Pursuant to ASC Topic 326, the Company maintains an allowance for doubtful accounts that reflects the estimate of expected credit losses. The allowance is estimated using a loss-rate model based on delinquency. The estimated loss rate is based on the Company’s historical experience with specific customers, understanding of the current economic circumstances, reasonable and supportable forecasts, and the Company’s own judgment as to the likelihood of ultimate payment based upon available data. The actual rate of future credit losses, however, may not be similar to past experience. The estimate of doubtful accounts could change based on changing circumstances, including changes in the economy or in the particular circumstances of individual customers. Accordingly, the Company may be required to increase or decrease its allowance for doubtful accounts.
| F. | Property, plant and equipment, net |
| 1. | Property and equipment are stated at cost, net of accumulated depreciation. Depreciation is calculated using the straight-line method over the estimated useful lives of the assets. When an asset is retired or otherwise disposed of, the related cost and accumulated depreciation are removed from the respective accounts and the net difference less any amount realized from disposition is reflected in the Statements of Comprehensive Loss. |
| 2. | Rates of depreciation: |
| % | ||||
| Furniture and office equipment | 7-15 | |||
| Computers | 33 | |||
| Vehicles | 15 | |||
| G. | Impairment of long-lived assets |
The Company’s long-lived assets are reviewed for impairment in accordance with ASC Topic 360, “Property, Plant and Equipment”, whenever events or changes in circumstances indicate that the carrying amount of an asset may not be recoverable. The recoverability of assets to be held and used is measured by a comparison of the carrying amount of an asset to the future undiscounted cash flows expected to be generated by the asset. If such assets are considered to be impaired, the impairment to be recognized is measured by the amount by which the carrying amount of the asset exceeds its fair value. No impairment expenses were recorded during the years ended December 31, 2024 and 2023.
F-11
i.T.S. Industrial Techno-Logic Solutions Ltd.
NOTES TO CONSOLIDATED FINANCIAL STATEMENTS
(USD in thousands, except share and per share data)
NOTE 2 – SIGNIFICANT ACCOUNTING POLICIES (continue)
| H. | Fair Value |
Fair value of certain of the Company’s financial instruments including cash, accounts payable, accrued expenses, and other accrued liabilities approximate cost because of their short maturities. The Company measures and reports fair value in accordance with Accounting Standards Codification (“ASC”) 820, “Fair Value Measurements” which defines fair value, establishes a framework for measuring fair value in accordance with generally accepted accounting principles and expands disclosures about fair value measurements.
Fair value, as defined by ASC 820, is the price that would be received to sell an asset or paid to transfer a liability in an orderly transaction between market participants at the measurement date. The fair value of an asset should reflect its highest and best use by market participants, principal (or most advantageous) markets, and an in-use or an in-exchange valuation premise.

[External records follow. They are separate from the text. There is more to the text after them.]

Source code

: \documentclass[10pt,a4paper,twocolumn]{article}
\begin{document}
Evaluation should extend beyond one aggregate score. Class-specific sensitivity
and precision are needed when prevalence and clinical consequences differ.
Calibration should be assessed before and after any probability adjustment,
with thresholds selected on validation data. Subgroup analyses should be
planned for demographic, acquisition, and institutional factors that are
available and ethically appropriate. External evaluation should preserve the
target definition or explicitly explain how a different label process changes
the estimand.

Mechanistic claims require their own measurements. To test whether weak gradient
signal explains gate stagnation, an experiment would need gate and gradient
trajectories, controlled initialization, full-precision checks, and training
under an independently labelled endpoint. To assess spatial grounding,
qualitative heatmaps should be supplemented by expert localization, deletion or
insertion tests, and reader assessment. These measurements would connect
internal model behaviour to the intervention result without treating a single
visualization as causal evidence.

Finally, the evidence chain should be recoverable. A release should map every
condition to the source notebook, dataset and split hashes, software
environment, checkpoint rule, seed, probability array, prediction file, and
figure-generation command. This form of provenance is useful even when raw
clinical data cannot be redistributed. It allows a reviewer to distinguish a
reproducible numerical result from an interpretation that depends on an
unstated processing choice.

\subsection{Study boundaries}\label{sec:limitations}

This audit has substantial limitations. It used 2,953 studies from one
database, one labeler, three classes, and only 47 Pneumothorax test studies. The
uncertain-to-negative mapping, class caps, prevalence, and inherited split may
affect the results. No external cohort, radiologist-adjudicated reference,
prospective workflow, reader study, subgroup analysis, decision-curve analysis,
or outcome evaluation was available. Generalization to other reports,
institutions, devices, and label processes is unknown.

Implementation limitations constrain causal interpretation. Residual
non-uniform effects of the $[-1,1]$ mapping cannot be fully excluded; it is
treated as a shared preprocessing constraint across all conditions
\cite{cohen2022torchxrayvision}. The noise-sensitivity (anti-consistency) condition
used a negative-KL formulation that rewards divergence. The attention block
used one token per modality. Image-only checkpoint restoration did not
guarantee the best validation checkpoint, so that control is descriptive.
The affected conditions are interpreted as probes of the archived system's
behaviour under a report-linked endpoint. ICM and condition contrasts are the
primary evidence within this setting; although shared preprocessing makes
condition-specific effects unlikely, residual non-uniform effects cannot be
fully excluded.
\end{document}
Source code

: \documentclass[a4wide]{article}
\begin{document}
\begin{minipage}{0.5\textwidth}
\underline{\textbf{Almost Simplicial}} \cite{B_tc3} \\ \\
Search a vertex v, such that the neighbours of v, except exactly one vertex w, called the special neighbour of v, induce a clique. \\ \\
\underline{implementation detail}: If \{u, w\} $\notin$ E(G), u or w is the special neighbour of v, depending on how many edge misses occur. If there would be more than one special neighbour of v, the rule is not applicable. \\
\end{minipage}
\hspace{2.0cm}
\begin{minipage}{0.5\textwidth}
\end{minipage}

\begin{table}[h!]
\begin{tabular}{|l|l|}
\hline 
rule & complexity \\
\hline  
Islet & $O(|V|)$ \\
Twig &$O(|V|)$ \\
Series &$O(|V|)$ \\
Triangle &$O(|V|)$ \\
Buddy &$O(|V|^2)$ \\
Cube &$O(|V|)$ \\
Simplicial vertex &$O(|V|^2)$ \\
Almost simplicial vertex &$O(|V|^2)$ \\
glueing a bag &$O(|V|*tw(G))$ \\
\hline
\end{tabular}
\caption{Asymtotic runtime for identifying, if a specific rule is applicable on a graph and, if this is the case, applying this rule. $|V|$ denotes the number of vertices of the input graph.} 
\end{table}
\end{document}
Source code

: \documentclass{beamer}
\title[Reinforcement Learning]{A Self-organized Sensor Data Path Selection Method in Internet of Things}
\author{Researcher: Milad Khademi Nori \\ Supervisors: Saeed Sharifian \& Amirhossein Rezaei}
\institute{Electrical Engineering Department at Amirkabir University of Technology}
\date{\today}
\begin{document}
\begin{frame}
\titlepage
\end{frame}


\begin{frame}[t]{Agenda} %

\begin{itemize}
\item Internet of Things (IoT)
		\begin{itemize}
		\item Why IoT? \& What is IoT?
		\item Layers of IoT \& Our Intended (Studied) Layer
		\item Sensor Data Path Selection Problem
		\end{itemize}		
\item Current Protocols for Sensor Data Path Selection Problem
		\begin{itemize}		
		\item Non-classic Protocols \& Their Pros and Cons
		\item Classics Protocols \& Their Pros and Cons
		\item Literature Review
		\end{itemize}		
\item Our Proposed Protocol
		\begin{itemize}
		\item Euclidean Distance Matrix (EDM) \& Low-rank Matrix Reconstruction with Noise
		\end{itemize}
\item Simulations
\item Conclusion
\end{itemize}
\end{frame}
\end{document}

Valuation techniques are generally classified into three categories: (i) the market approach; (ii) the income approach; and (iii) the cost approach. The selection and application of one or more of the techniques may require significant judgment and are primarily dependent upon the characteristics of the asset or liability, and the quality and availability of inputs. Valuation techniques used to measure fair value under ASC 820 must maximize the use of observable inputs and minimize the use of unobservable inputs. ASC 820 also provides fair value hierarchy for inputs and resulting measurement as follows:
Level 1: Quoted prices (unadjusted) in active markets that are accessible at the measurement date for identical assets or liabilities.
Level 2: Quoted prices for similar assets or liabilities in active markets; quoted prices for identical or similar assets or liabilities in markets that are not active; inputs other than quoted prices that are observable for the asset or liability; and inputs that are derived principally from or corroborated by observable market data for substantially the full term of the assets or liabilities; and
Level 3: Unobservable inputs for the asset or liability that are supported by little or no market activity, and that are significant to the fair values.
Fair value measurements are required to be disclosed by the level within the fair value hierarchy in which the fair value measurements in their entirety fall. Fair value measurements using significant unobservable inputs (in level 3 measurements) are subject to expanded disclosure requirements including a reconciliation of the beginning and ending balances, separately presenting changes during the period attributable to the following: (i) total gains or losses for the period (realized and unrealized), (ii) segregating those gains or losses included in earnings, and (iii) a description of where those gains or losses included in earning are reported in the statement of operations.
F-12
i.T.S. Industrial Techno-Logic Solutions Ltd.
NOTES TO CONSOLIDATED FINANCIAL STATEMENTS
(USD in thousands, except share and per share data)
NOTE 2 – SIGNIFICANT ACCOUNTING POLICIES (continue)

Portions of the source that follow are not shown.